- [Your task] This exercise calls for an exact transcription. Set down every record below.
··· Dataset
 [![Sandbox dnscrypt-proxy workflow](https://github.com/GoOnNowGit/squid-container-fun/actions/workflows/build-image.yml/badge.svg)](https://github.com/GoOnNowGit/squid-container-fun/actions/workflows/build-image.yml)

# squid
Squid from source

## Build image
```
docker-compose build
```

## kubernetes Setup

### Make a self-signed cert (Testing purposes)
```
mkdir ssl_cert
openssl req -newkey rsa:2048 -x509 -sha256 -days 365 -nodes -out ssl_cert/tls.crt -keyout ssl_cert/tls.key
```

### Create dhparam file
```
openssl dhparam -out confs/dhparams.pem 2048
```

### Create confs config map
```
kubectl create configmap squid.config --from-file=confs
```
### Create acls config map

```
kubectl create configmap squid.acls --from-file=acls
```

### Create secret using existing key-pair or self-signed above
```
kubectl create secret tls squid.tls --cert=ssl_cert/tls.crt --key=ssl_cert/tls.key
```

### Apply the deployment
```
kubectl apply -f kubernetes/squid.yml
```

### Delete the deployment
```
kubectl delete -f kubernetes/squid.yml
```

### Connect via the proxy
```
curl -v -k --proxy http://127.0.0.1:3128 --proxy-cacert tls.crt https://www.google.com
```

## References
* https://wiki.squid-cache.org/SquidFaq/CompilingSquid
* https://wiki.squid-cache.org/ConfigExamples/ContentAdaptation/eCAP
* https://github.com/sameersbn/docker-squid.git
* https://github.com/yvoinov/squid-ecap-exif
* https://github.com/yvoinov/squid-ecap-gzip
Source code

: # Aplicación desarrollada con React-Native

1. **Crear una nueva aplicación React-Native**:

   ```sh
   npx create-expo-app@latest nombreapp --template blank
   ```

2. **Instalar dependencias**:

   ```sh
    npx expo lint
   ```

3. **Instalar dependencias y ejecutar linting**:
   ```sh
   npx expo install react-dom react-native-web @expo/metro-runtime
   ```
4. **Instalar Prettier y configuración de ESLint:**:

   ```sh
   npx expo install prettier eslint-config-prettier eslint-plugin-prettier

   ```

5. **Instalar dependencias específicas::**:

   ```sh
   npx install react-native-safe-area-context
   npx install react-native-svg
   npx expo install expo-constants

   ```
······
- [Exercise result]
 [![Sandbox dnscrypt-proxy workflow](https://github.com/GoOnNowGit/squid-container-fun/actions/workflows/build-image.yml/badge.svg)](https://github.com/GoOnNowGit/squid-container-fun/actions/workflows/build-image.yml)

# squid
Squid from source

## Build image
```
docker-compose build
```

## kubernetes Setup

### Make a self-signed cert (Testing purposes)
```
mkdir ssl_cert
openssl req -newkey rsa:2048 -x509 -sha256 -days 365 -nodes -out ssl_cert/tls.crt -keyout ssl_cert/tls.key
```

### Create dhparam file
```
openssl dhparam -out confs/dhparams.pem 2048
```

### Create confs config map
```
kubectl create configmap squid.config --from-file=confs
```
### Create acls config map

```
kubectl create configmap squid.acls --from-file=acls
```

### Create secret using existing key-pair or self-signed above
```
kubectl create secret tls squid.tls --cert=ssl_cert/tls.crt --key=ssl_cert/tls.key
```

### Apply the deployment
```
kubectl apply -f kubernetes/squid.yml
```

### Delete the deployment
```
kubectl delete -f kubernetes/squid.yml
```

### Connect via the proxy
```
curl -v -k --proxy http://127.0.0.1:3128 --proxy-cacert tls.crt https://www.google.com
```

## References
* https://wiki.squid-cache.org/SquidFaq/CompilingSquid
* https://wiki.squid-cache.org/ConfigExamples/ContentAdaptation/eCAP
* https://github.com/sameersbn/docker-squid.git
* https://github.com/yvoinov/squid-ecap-exif
* https://github.com/yvoinov/squid-ecap-gzip
Source code

: # Aplicación desarrollada con React-Native

1. **Crear una nueva aplicación React-Native**:

   ```sh
   npx create-expo-app@latest nombreapp --template blank
   ```

2. **Instalar dependencias**:

   ```sh
    npx expo lint
   ```

3. **Instalar dependencias y ejecutar linting**:
   ```sh
   npx expo install react-dom react-native-web @expo/metro-runtime
   ```
4. **Instalar Prettier y configuración de ESLint:**:

   ```sh
   npx expo install prettier eslint-config-prettier eslint-plugin-prettier

   ```

5. **Instalar dependencias específicas::**:

   ```sh
   npx install react-native-safe-area-context
   npx install react-native-svg
   npx expo install expo-constants

   ```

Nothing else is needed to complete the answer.